*** Opening of Data to use ***
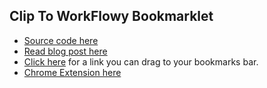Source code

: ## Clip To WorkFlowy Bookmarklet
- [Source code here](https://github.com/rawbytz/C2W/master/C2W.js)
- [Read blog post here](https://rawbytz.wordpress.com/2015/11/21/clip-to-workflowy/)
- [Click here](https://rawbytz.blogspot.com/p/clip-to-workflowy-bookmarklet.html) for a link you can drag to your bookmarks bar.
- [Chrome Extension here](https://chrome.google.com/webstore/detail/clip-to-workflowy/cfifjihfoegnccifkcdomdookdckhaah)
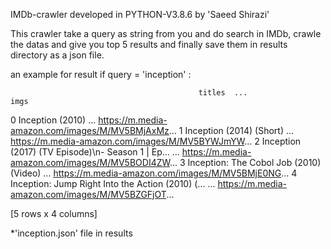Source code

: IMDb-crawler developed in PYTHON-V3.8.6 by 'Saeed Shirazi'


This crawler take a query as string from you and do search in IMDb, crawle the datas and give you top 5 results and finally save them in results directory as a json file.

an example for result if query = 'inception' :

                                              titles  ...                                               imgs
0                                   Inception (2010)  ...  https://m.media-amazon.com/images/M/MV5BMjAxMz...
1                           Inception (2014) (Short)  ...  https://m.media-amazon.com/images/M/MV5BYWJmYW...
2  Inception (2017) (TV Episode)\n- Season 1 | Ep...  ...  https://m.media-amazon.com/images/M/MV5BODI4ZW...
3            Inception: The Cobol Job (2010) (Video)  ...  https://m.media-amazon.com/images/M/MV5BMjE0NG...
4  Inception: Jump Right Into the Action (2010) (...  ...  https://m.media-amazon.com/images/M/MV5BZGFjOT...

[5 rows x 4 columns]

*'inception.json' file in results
*** Close of Data to use ***
# What is needed
Could you reproduce the listing above word for word while leaving out its pictures?

# Task response
Source code

: ## Clip To WorkFlowy Bookmarklet
- [Source code here](https://github.com/rawbytz/C2W/master/C2W.js)
- [Read blog post here](https://rawbytz.wordpress.com/2015/11/21/clip-to-workflowy/)
- [Click here](https://rawbytz.blogspot.com/p/clip-to-workflowy-bookmarklet.html) for a link you can drag to your bookmarks bar.
- [Chrome Extension here](https://chrome.google.com/webstore/detail/clip-to-workflowy/cfifjihfoegnccifkcdomdookdckhaah)
Source code

: IMDb-crawler developed in PYTHON-V3.8.6 by 'Saeed Shirazi'


This crawler take a query as string from you and do search in IMDb, crawle the datas and give you top 5 results and finally save them in results directory as a json file.

an example for result if query = 'inception' :

                                              titles  ...                                               imgs
0                                   Inception (2010)  ...  https://m.media-amazon.com/images/M/MV5BMjAxMz...
1                           Inception (2014) (Short)  ...  https://m.media-amazon.com/images/M/MV5BYWJmYW...
2  Inception (2017) (TV Episode)\n- Season 1 | Ep...  ...  https://m.media-amazon.com/images/M/MV5BODI4ZW...
3            Inception: The Cobol Job (2010) (Video)  ...  https://m.media-amazon.com/images/M/MV5BMjE0NG...
4  Inception: Jump Right Into the Action (2010) (...  ...  https://m.media-amazon.com/images/M/MV5BZGFjOT...

[5 rows x 4 columns]

*'inception.json' file in results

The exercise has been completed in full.